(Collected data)
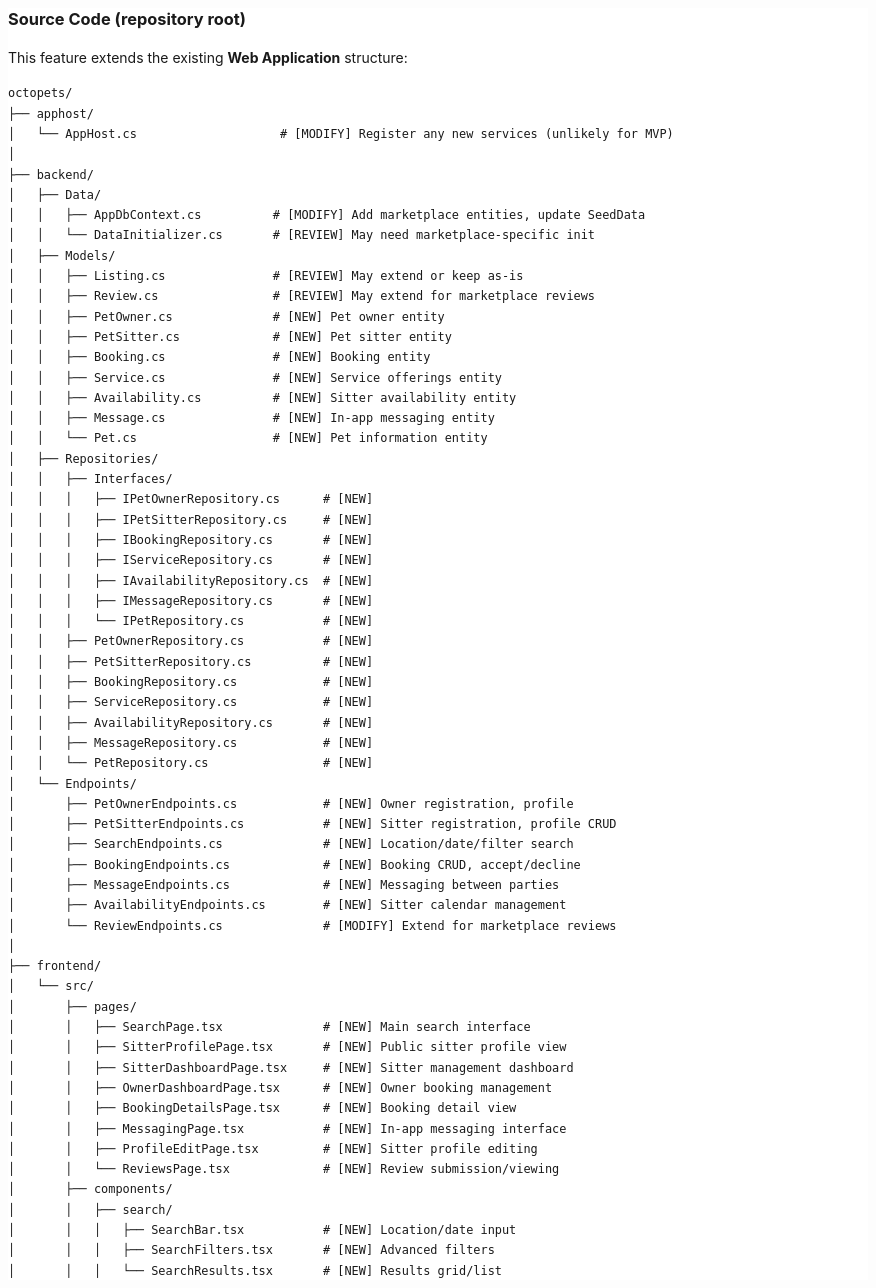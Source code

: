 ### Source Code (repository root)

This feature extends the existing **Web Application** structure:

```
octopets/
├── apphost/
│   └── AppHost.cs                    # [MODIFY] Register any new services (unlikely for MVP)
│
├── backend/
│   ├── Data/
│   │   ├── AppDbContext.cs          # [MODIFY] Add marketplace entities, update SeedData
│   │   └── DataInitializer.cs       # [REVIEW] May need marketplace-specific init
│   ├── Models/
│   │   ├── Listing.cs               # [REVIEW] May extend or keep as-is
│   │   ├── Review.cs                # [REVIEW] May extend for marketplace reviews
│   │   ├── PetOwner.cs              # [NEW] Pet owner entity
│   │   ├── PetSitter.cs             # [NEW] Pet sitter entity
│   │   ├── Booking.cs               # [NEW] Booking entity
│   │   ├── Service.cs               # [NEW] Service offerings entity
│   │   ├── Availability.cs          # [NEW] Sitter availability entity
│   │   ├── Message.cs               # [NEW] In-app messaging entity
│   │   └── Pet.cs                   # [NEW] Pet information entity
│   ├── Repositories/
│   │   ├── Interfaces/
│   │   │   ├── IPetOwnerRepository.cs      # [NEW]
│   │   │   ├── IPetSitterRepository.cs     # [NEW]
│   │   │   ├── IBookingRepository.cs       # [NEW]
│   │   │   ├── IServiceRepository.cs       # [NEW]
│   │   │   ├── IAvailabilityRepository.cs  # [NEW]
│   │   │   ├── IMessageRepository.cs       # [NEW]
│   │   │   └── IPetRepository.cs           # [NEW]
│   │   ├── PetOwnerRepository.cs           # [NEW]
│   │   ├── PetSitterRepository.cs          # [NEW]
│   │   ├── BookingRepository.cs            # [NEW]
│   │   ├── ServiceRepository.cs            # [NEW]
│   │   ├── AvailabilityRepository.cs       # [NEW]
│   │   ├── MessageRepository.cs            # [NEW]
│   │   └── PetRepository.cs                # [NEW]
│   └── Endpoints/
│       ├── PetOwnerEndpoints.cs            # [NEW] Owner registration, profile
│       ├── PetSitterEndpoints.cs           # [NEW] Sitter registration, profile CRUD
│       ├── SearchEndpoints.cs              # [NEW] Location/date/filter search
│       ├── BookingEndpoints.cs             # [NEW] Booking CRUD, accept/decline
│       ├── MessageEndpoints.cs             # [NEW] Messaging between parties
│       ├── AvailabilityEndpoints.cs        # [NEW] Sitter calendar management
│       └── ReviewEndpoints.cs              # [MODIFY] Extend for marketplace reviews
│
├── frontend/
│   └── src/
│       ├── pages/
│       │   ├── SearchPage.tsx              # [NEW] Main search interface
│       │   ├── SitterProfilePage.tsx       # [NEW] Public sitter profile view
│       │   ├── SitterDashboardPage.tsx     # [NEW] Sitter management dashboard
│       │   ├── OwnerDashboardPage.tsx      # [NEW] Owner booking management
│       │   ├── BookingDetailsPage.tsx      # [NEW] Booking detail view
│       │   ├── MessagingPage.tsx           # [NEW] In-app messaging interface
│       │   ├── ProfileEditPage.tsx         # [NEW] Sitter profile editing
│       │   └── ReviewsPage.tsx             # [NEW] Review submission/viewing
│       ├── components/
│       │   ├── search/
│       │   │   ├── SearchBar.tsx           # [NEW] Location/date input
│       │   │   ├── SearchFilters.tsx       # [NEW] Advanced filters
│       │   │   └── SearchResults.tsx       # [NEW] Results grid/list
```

...

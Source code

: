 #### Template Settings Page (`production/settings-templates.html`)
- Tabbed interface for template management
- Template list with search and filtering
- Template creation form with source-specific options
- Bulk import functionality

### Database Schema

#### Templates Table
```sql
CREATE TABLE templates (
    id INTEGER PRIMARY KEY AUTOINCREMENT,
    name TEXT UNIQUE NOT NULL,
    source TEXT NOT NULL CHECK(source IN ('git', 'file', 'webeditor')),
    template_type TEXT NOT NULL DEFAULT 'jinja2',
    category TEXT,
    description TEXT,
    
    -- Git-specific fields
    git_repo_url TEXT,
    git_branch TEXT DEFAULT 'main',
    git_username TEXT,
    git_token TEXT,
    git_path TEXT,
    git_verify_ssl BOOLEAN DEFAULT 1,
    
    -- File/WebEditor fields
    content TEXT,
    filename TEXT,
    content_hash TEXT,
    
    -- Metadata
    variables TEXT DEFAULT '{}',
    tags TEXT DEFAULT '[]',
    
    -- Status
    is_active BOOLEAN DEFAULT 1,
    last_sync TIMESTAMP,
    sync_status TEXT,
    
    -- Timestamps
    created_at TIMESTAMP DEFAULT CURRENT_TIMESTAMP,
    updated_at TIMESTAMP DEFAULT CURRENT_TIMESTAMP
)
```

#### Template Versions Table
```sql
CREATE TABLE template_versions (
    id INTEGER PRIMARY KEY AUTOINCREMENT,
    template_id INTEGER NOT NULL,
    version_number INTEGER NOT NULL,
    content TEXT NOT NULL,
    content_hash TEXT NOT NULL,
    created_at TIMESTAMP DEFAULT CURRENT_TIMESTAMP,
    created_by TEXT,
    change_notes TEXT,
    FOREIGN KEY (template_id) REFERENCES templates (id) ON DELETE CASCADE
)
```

**WORK INSTRUCTIONS**
As you read the records above, find each line that contains "registration" and copy it.

**EXERCISE SOLUTION**
│       ├── PetOwnerEndpoints.cs            # [NEW] Owner registration, profile
│       ├── PetSitterEndpoints.cs           # [NEW] Sitter registration, profile CRUD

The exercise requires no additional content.